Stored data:
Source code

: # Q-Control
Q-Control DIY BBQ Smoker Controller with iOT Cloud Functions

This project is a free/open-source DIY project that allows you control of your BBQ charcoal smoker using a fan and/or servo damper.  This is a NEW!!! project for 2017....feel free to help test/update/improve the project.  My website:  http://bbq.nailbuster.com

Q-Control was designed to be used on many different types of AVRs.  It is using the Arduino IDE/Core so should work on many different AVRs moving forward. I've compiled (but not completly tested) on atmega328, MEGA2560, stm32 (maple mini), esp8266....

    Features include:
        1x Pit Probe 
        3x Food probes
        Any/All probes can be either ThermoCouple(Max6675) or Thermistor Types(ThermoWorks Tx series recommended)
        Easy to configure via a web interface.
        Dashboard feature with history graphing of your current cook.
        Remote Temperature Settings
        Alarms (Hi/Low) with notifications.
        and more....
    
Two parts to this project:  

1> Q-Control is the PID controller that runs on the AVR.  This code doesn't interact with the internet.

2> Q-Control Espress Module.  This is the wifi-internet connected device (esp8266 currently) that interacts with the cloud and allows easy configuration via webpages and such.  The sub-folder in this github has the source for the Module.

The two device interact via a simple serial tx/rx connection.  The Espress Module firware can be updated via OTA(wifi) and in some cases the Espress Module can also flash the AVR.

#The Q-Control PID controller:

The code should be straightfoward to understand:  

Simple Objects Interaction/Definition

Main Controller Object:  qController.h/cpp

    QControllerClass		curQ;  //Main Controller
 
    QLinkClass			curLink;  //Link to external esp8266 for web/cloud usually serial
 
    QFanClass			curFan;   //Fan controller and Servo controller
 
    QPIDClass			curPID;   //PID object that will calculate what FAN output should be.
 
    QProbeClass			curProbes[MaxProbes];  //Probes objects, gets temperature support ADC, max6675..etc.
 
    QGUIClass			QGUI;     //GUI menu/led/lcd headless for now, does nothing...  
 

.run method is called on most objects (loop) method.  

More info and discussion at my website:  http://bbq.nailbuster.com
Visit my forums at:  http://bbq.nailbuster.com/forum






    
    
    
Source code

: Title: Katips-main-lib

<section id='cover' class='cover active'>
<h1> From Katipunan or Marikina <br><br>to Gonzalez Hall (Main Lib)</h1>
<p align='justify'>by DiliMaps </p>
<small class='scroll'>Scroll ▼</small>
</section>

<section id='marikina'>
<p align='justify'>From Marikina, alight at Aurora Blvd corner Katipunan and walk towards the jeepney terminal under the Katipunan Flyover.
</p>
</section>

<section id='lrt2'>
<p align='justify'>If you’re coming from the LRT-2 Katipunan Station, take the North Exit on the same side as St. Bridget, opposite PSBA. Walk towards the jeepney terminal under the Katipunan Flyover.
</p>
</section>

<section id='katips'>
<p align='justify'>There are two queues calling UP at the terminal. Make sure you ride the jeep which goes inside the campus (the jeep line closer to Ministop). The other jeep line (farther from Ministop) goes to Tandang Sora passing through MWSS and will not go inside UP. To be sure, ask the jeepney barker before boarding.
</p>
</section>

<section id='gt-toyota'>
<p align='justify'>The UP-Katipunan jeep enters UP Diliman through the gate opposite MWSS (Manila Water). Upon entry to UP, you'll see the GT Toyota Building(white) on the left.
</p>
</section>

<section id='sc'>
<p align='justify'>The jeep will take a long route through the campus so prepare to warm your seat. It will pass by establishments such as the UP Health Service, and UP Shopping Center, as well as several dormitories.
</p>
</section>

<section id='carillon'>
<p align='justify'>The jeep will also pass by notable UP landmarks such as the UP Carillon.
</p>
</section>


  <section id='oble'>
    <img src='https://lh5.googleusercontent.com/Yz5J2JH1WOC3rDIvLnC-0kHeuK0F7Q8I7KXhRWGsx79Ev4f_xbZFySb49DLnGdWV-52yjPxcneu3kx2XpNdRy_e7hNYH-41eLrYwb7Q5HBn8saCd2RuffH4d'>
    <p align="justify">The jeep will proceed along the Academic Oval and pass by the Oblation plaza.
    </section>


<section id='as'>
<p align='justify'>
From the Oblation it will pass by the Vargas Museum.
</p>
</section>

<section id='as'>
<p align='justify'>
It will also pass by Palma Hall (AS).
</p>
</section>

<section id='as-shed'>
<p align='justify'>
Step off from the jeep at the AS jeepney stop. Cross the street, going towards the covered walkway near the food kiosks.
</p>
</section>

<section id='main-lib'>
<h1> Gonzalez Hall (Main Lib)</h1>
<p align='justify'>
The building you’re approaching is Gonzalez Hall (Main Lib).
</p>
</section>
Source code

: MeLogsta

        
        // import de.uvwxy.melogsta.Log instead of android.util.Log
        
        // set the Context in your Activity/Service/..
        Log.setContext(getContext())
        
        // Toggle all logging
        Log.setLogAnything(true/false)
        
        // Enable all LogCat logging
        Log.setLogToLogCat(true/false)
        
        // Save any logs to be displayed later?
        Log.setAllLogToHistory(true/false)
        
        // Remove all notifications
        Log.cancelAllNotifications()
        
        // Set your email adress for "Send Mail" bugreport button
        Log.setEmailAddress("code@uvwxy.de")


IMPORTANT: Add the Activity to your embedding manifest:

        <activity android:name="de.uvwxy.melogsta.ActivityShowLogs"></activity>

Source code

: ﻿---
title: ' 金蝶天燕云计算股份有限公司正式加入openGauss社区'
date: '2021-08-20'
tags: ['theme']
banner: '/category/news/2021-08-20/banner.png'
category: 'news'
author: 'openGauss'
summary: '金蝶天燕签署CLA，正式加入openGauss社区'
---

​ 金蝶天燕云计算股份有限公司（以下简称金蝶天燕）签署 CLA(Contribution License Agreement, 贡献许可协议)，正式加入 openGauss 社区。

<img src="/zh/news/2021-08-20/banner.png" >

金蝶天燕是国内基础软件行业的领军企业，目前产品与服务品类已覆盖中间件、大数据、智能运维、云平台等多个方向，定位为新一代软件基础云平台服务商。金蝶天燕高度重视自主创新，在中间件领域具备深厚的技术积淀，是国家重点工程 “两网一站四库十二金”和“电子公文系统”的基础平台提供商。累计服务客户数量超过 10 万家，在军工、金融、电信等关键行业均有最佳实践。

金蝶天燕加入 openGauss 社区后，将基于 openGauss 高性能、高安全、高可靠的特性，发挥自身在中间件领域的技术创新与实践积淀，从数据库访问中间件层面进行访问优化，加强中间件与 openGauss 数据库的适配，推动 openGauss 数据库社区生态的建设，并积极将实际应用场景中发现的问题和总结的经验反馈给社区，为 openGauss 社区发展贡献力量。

__WORK INSTRUCTIONS__
Make sure every record is repeated exactly.

__FINISHED EXERCISE__
Source code

: # Q-Control
Q-Control DIY BBQ Smoker Controller with iOT Cloud Functions

This project is a free/open-source DIY project that allows you control of your BBQ charcoal smoker using a fan and/or servo damper.  This is a NEW!!! project for 2017....feel free to help test/update/improve the project.  My website:  http://bbq.nailbuster.com

Q-Control was designed to be used on many different types of AVRs.  It is using the Arduino IDE/Core so should work on many different AVRs moving forward. I've compiled (but not completly tested) on atmega328, MEGA2560, stm32 (maple mini), esp8266....

    Features include:
        1x Pit Probe 
        3x Food probes
        Any/All probes can be either ThermoCouple(Max6675) or Thermistor Types(ThermoWorks Tx series recommended)
        Easy to configure via a web interface.
        Dashboard feature with history graphing of your current cook.
        Remote Temperature Settings
        Alarms (Hi/Low) with notifications.
        and more....
    
Two parts to this project:  

1> Q-Control is the PID controller that runs on the AVR.  This code doesn't interact with the internet.

2> Q-Control Espress Module.  This is the wifi-internet connected device (esp8266 currently) that interacts with the cloud and allows easy configuration via webpages and such.  The sub-folder in this github has the source for the Module.

The two device interact via a simple serial tx/rx connection.  The Espress Module firware can be updated via OTA(wifi) and in some cases the Espress Module can also flash the AVR.

#The Q-Control PID controller:

The code should be straightfoward to understand:  

Simple Objects Interaction/Definition

Main Controller Object:  qController.h/cpp

    QControllerClass		curQ;  //Main Controller
 
    QLinkClass			curLink;  //Link to external esp8266 for web/cloud usually serial
 
    QFanClass			curFan;   //Fan controller and Servo controller
 
    QPIDClass			curPID;   //PID object that will calculate what FAN output should be.
 
    QProbeClass			curProbes[MaxProbes];  //Probes objects, gets temperature support ADC, max6675..etc.
 
    QGUIClass			QGUI;     //GUI menu/led/lcd headless for now, does nothing...  
 

.run method is called on most objects (loop) method.  

More info and discussion at my website:  http://bbq.nailbuster.com
Visit my forums at:  http://bbq.nailbuster.com/forum






    
    
    
Source code

: Title: Katips-main-lib

<section id='cover' class='cover active'>
<h1> From Katipunan or Marikina <br><br>to Gonzalez Hall (Main Lib)</h1>
<p align='justify'>by DiliMaps </p>
<small class='scroll'>Scroll ▼</small>
</section>

<section id='marikina'>
<p align='justify'>From Marikina, alight at Aurora Blvd corner Katipunan and walk towards the jeepney terminal under the Katipunan Flyover.
</p>
</section>

<section id='lrt2'>
<p align='justify'>If you’re coming from the LRT-2 Katipunan Station, take the North Exit on the same side as St. Bridget, opposite PSBA. Walk towards the jeepney terminal under the Katipunan Flyover.
</p>
</section>

<section id='katips'>
<p align='justify'>There are two queues calling UP at the terminal. Make sure you ride the jeep which goes inside the campus (the jeep line closer to Ministop). The other jeep line (farther from Ministop) goes to Tandang Sora passing through MWSS and will not go inside UP. To be sure, ask the jeepney barker before boarding.
</p>
</section>

<section id='gt-toyota'>
<p align='justify'>The UP-Katipunan jeep enters UP Diliman through the gate opposite MWSS (Manila Water). Upon entry to UP, you'll see the GT Toyota Building(white) on the left.
</p>
</section>

<section id='sc'>
<p align='justify'>The jeep will take a long route through the campus so prepare to warm your seat. It will pass by establishments such as the UP Health Service, and UP Shopping Center, as well as several dormitories.
</p>
</section>

<section id='carillon'>
<p align='justify'>The jeep will also pass by notable UP landmarks such as the UP Carillon.
</p>
</section>


  <section id='oble'>
    <img src='https://lh5.googleusercontent.com/Yz5J2JH1WOC3rDIvLnC-0kHeuK0F7Q8I7KXhRWGsx79Ev4f_xbZFySb49DLnGdWV-52yjPxcneu3kx2XpNdRy_e7hNYH-41eLrYwb7Q5HBn8saCd2RuffH4d'>
    <p align="justify">The jeep will proceed along the Academic Oval and pass by the Oblation plaza.
    </section>


<section id='as'>
<p align='justify'>
From the Oblation it will pass by the Vargas Museum.
</p>
</section>

<section id='as'>
<p align='justify'>
It will also pass by Palma Hall (AS).
</p>
</section>

<section id='as-shed'>
<p align='justify'>
Step off from the jeep at the AS jeepney stop. Cross the street, going towards the covered walkway near the food kiosks.
</p>
</section>

<section id='main-lib'>
<h1> Gonzalez Hall (Main Lib)</h1>
<p align='justify'>
The building you’re approaching is Gonzalez Hall (Main Lib).
</p>
</section>
Source code

: MeLogsta

        
        // import de.uvwxy.melogsta.Log instead of android.util.Log
        
        // set the Context in your Activity/Service/..
        Log.setContext(getContext())
        
        // Toggle all logging
        Log.setLogAnything(true/false)
        
        // Enable all LogCat logging
        Log.setLogToLogCat(true/false)
        
        // Save any logs to be displayed later?
        Log.setAllLogToHistory(true/false)
        
        // Remove all notifications
        Log.cancelAllNotifications()
        
        // Set your email adress for "Send Mail" bugreport button
        Log.setEmailAddress("code@uvwxy.de")


IMPORTANT: Add the Activity to your embedding manifest:

        <activity android:name="de.uvwxy.melogsta.ActivityShowLogs"></activity>

Source code

: ﻿---
title: ' 金蝶天燕云计算股份有限公司正式加入openGauss社区'
date: '2021-08-20'
tags: ['theme']
banner: '/category/news/2021-08-20/banner.png'
category: 'news'
author: 'openGauss'
summary: '金蝶天燕签署CLA，正式加入openGauss社区'
---

​ 金蝶天燕云计算股份有限公司（以下简称金蝶天燕）签署 CLA(Contribution License Agreement, 贡献许可协议)，正式加入 openGauss 社区。

<img src="/zh/news/2021-08-20/banner.png" >

金蝶天燕是国内基础软件行业的领军企业，目前产品与服务品类已覆盖中间件、大数据、智能运维、云平台等多个方向，定位为新一代软件基础云平台服务商。金蝶天燕高度重视自主创新，在中间件领域具备深厚的技术积淀，是国家重点工程 “两网一站四库十二金”和“电子公文系统”的基础平台提供商。累计服务客户数量超过 10 万家，在军工、金融、电信等关键行业均有最佳实践。

金蝶天燕加入 openGauss 社区后，将基于 openGauss 高性能、高安全、高可靠的特性，发挥自身在中间件领域的技术创新与实践积淀，从数据库访问中间件层面进行访问优化，加强中间件与 openGauss 数据库的适配，推动 openGauss 数据库社区生态的建设，并积极将实际应用场景中发现的问题和总结的经验反馈给社区，为 openGauss 社区发展贡献力量。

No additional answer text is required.